Records excerpted from a collection:
-----

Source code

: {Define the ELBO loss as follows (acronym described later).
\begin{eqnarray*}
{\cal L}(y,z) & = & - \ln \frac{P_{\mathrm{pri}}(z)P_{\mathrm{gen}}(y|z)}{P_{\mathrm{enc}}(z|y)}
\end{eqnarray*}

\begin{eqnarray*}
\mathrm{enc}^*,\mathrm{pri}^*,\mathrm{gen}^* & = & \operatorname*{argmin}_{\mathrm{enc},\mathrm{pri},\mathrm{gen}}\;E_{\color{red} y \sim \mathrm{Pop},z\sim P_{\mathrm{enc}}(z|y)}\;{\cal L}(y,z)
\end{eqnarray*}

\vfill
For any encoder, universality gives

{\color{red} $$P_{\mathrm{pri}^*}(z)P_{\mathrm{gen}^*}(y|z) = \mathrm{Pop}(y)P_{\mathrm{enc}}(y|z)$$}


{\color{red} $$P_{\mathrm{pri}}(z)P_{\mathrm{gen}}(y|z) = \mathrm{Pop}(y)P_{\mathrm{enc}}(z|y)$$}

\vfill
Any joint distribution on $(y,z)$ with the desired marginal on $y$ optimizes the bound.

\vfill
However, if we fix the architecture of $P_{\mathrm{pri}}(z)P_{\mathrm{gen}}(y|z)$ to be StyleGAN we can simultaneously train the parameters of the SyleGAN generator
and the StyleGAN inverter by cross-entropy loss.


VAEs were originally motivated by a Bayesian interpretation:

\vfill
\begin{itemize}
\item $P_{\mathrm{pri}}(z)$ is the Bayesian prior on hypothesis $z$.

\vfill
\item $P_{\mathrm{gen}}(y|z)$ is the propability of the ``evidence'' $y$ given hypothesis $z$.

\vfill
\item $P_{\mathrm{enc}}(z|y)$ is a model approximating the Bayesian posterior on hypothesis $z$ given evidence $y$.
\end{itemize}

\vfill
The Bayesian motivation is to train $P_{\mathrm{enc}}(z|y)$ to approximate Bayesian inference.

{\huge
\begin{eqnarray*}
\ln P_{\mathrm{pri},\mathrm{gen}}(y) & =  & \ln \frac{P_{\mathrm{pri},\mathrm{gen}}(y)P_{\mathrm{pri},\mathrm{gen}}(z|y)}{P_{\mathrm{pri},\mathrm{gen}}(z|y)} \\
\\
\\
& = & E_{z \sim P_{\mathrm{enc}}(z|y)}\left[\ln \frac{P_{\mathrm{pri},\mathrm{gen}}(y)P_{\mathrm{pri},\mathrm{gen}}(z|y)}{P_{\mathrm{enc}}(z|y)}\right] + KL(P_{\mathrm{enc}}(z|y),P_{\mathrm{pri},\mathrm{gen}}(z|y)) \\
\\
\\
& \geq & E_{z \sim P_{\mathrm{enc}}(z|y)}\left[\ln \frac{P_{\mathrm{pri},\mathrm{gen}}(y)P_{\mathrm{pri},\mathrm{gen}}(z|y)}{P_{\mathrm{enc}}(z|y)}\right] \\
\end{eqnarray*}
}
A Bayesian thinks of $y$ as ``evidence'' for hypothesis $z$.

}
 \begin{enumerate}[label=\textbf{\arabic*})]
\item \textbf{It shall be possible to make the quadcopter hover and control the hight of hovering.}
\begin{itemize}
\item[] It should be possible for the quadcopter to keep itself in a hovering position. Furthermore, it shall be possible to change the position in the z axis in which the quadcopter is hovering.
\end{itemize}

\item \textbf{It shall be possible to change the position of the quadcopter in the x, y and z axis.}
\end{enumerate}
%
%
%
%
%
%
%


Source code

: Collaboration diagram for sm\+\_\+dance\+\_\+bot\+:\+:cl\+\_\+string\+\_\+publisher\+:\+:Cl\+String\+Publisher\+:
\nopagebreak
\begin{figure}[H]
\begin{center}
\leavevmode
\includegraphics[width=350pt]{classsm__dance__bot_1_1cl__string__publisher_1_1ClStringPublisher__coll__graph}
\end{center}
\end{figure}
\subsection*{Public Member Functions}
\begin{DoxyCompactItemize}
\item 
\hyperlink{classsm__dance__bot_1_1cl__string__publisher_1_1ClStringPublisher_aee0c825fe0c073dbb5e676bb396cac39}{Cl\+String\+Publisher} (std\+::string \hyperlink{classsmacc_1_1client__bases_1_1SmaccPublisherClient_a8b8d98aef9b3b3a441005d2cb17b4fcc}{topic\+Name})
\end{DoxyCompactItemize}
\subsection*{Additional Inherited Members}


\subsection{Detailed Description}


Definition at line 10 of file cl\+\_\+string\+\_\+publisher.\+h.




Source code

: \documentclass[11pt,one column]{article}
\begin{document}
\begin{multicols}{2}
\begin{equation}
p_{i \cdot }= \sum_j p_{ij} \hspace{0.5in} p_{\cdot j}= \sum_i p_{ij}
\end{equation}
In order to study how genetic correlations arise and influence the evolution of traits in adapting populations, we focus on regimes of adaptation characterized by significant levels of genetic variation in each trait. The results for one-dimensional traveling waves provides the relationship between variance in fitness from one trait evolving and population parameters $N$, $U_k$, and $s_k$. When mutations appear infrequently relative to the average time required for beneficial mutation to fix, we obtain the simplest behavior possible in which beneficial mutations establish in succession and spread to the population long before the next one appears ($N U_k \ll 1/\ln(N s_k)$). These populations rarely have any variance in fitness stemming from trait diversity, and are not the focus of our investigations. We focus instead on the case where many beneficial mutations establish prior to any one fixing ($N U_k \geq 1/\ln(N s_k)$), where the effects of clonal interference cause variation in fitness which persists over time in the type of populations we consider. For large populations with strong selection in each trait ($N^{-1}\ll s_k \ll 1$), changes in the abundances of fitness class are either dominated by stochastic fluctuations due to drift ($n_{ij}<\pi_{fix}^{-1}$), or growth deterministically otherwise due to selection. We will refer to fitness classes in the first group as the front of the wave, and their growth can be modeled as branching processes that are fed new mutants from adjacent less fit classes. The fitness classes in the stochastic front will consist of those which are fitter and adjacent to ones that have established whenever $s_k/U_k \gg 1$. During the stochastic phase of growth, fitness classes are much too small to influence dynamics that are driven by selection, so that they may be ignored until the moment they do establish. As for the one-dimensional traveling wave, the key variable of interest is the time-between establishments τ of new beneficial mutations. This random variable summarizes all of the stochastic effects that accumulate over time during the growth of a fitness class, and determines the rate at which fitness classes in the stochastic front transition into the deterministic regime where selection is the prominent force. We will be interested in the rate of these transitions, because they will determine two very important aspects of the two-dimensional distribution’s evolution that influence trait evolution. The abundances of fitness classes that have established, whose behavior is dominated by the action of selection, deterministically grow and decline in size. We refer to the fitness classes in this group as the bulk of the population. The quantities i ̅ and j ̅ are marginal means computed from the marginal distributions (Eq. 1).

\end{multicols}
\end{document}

-----

WHAT TO PRODUCE: Only the lines containing the string "right" are needed; pull them out of the records.

RESPONSE TO THE EXERCISE:
& = & E_{z \sim P_{\mathrm{enc}}(z|y)}\left[\ln \frac{P_{\mathrm{pri},\mathrm{gen}}(y)P_{\mathrm{pri},\mathrm{gen}}(z|y)}{P_{\mathrm{enc}}(z|y)}\right] + KL(P_{\mathrm{enc}}(z|y),P_{\mathrm{pri},\mathrm{gen}}(z|y)) \\
& \geq & E_{z \sim P_{\mathrm{enc}}(z|y)}\left[\ln \frac{P_{\mathrm{pri},\mathrm{gen}}(y)P_{\mathrm{pri},\mathrm{gen}}(z|y)}{P_{\mathrm{enc}}(z|y)}\right] \\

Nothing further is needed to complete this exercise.